Le choix de François Lecointre paraît judicieux. Tout d'abord, il rompt avec une tradition bien établie, voulant depuis toujours que le CEMA soit choisi parmi les officiers généraux occupant déjà les plus hauts postes, au motif qu'ils seraient plus expérimentés et plus accoutumés aux arcanes du pouvoir. Il est parfaitement loisible au chef de l'État de procéder différemment, et c'est ce qu'il a fait. François Lecointre n'est pourtant pas un « bleu », loin de là ! Il était chef du cabinet militaire du Premier ministre Édouard Philippe, après avoir occupé cette fonction à compter du 1er septembre 2016, aux côtés de Manuel Valls puis de Bernard Cazeneuve. Ce poste est traditionnellement occupé par un officier brillant, plutôt jeune et à « fort potentiel » comme on dit dans les armées. Il était programmé depuis plusieurs années pour un poste important, en l'occurrence celui de chef d'état-major de l'armée de terre pour succéder à l'actuel titulaire Jean-Pierre Bosser.

Le parcours de François Lecointre est celui d'un officier combinant une carrière opérationnelle et une carrière d'état-major. Ce saint-cyrien de la promotion Monclar (1984-1987) a fait ses premières armes au 3e régiment d'infanterie de marine de Vannes et a conduit avec sa compagnie, comme capitaine, l'assaut du pont de Vrbanja, à Sarajevo. Ce fait d'armes a fait l'objet d'un film documentaire du réalisateur Patrick Barberis dans lequel le nouveau CEMA crève l'écran : Pour qui meurent nos soldats.

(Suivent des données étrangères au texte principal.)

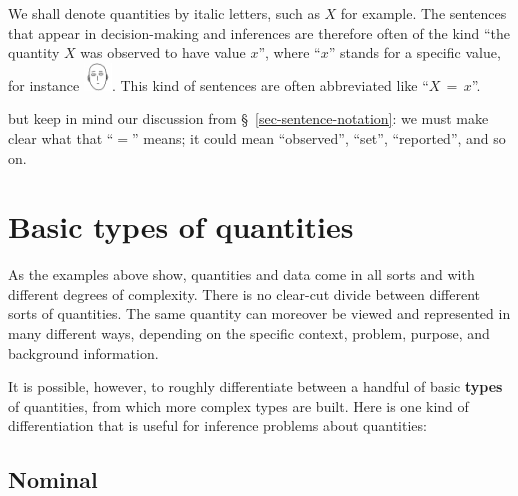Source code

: \documentclass[
  a4paper,
  DIV=11,
  numbers=noendperiod,
  oneside]{scrreprt}
\begin{document}
We shall denote quantities by italic letters, such as \(X\) for example.
The sentences that appear in decision-making and inferences are
therefore often of the kind ``the quantity \(X\) was observed to have
value \(x\)'', where {``\(x\)''} stands for a specific value, for
instance
\includegraphics[width=2em,height=\textheight]{saitama_image.png}. This
kind of sentences are often abbreviated like ``\(X\mathord{\,=\,}x\)''.

\begin{tcolorbox}[enhanced jigsaw, colback=white, toptitle=1mm, title={}, arc=.35mm, toprule=.15mm, rightrule=.15mm, coltitle=black, opacityback=0, colframe=quarto-callout-warning-color-frame, bottomtitle=1mm, colbacktitle=quarto-callout-warning-color!10!white, left=2mm, leftrule=.75mm, titlerule=0mm, breakable, opacitybacktitle=0.6, bottomrule=.15mm]

 but keep in mind our discussion from
§~\ref{sec-sentence-notation}: we must make clear what that ``\(=\)''
means; it could mean ``observed'', ``set'', ``reported'', and so on.

\end{tcolorbox}

\hypertarget{basic-types-of-quantities}{%
\section{Basic types of quantities}\label{basic-types-of-quantities}}

As the examples above show, quantities and data come in all sorts and
with different degrees of complexity. There is no clear-cut divide
between different sorts of quantities. The same quantity can moreover be
viewed and represented in many different ways, depending on the specific
context, problem, purpose, and background information.

It is possible, however, to roughly differentiate between a handful of
basic {\textbf{types}} of quantities, from which more complex types are
built. Here is one kind of differentiation that is useful for inference
problems about quantities:

\hypertarget{nominal}{%
\subsection{Nominal}\label{nominal}}
\end{document}
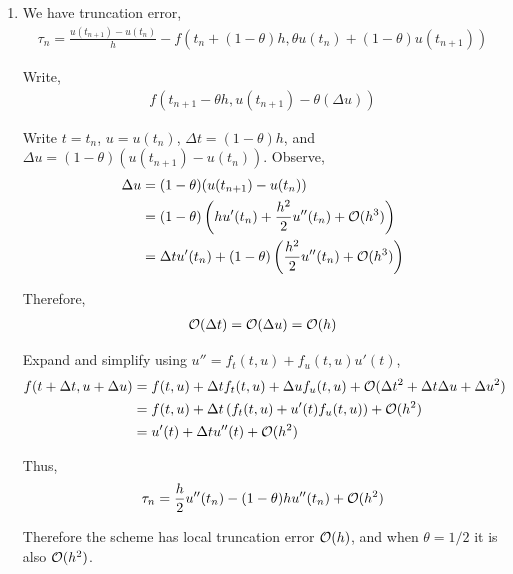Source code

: \documentclass[10pt]{article}
\begin{document}
\begin{solution}[Solution]
\begin{enumerate}[label=(\alph*)]
    \item
        We have truncation error,
        \begin{align*}
            \tau_n = \frac{u(t_{n+1}) - u(t_n)}{h} - f(t_n + (1-\theta) h, \theta u(t_n) + (1-\theta)u(t_{n+1}))
        \end{align*}

        Write,
        \begin{align*}
            f(t_{n+1} - \theta h, u(t_{n+1}) - \theta(\Delta u))
        \end{align*}
        

        Write \( t = t_n \), \( u = u(t_n) \), \( \Delta t = (1-\theta) h \), and \( \Delta u = (1-\theta) (u(t_{n+1}) - u(t_n)) \). 
        Observe,
        \begin{align*}
            \Delta u &= (1-\theta)(u(t_{n+1}) - u(t_n)) \\
            &= (1-\theta)\left( h u'(t_n) + \frac{h^2}{2} u''(t_n) + \mathcal{O}(h^3) \right) \\
            &= \Delta t u'(t_n) + (1-\theta)\left( \frac{h^2}{2} u''(t_n) + \mathcal{O}(h^3) \right)
        \end{align*}
        
        Therefore,
        \begin{align*}
            \mathcal{O}(\Delta t)  = \mathcal{O}(\Delta u) = \mathcal{O}(h) 
        \end{align*}

        Expand and simplify using \( u'' = f_t(t,u) + f_u(t,u)u'(t) \),
        \begin{align*}
            f(t + \Delta t, u + \Delta u)
            &= f(t,u) + \Delta t f_t(t,u) + \Delta u f_u(t,u) + \mathcal{O}(\Delta t^2 + \Delta t\Delta u + \Delta u^2) 
            \\&= f(t,u) + \Delta t \left (f_t(t,u) + u'(t) f_u(t,u) \right) + \mathcal{O}(h^2) 
            \\&= u'(t) + \Delta t u''(t)  + \mathcal{O}(h^2) 
        \end{align*}

        Thus,
        \begin{align*}
            \tau_n = \frac{h}{2}u''(t_n) - (1-\theta) h u''(t_n) + \mathcal{O}(h^2)
        \end{align*}
        
        Therefore the scheme has local truncation error \( \mathcal{O}(h) \), and when \( \theta = 1/2 \) it is also \( \mathcal{O}(h^2) \).


\end{enumerate}
\end{solution}
\end{document}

Rédacteur durant cinq (longues) années des discours du chef d'état-major de l'armée de terre (2001-2005), François Lecointre est ensuite devenu l'adjoint « terre » du chef de cabinet militaire du ministre de la Défense Hervé Morin.

Apaiser les esprits

En choisissant cet officier respecté pour principal subordonné militaire, le président de la République fait aussi un « choix jeune ». Puisque le nouveau CEMA est né le 6 février 1962, il est théoriquement en poste pour la durée du quinquennat et plus encore. Il n'atteindra la limite d'âge que lors de son soixante-et-unième anniversaire, le 6 février 2023. À cette époque, chacun aura pu constater dans les armées si les promesses budgétaires du président ont été tenues. Mais dans tous les cas, le CEMA n'a pas aujourd'hui de tâche plus urgente que d'apaiser les esprits échauffés. Elle ne sera pas aisée, dès lors que jamais personne avant lui n'aura eu à succéder à un CEMA démissionnaire.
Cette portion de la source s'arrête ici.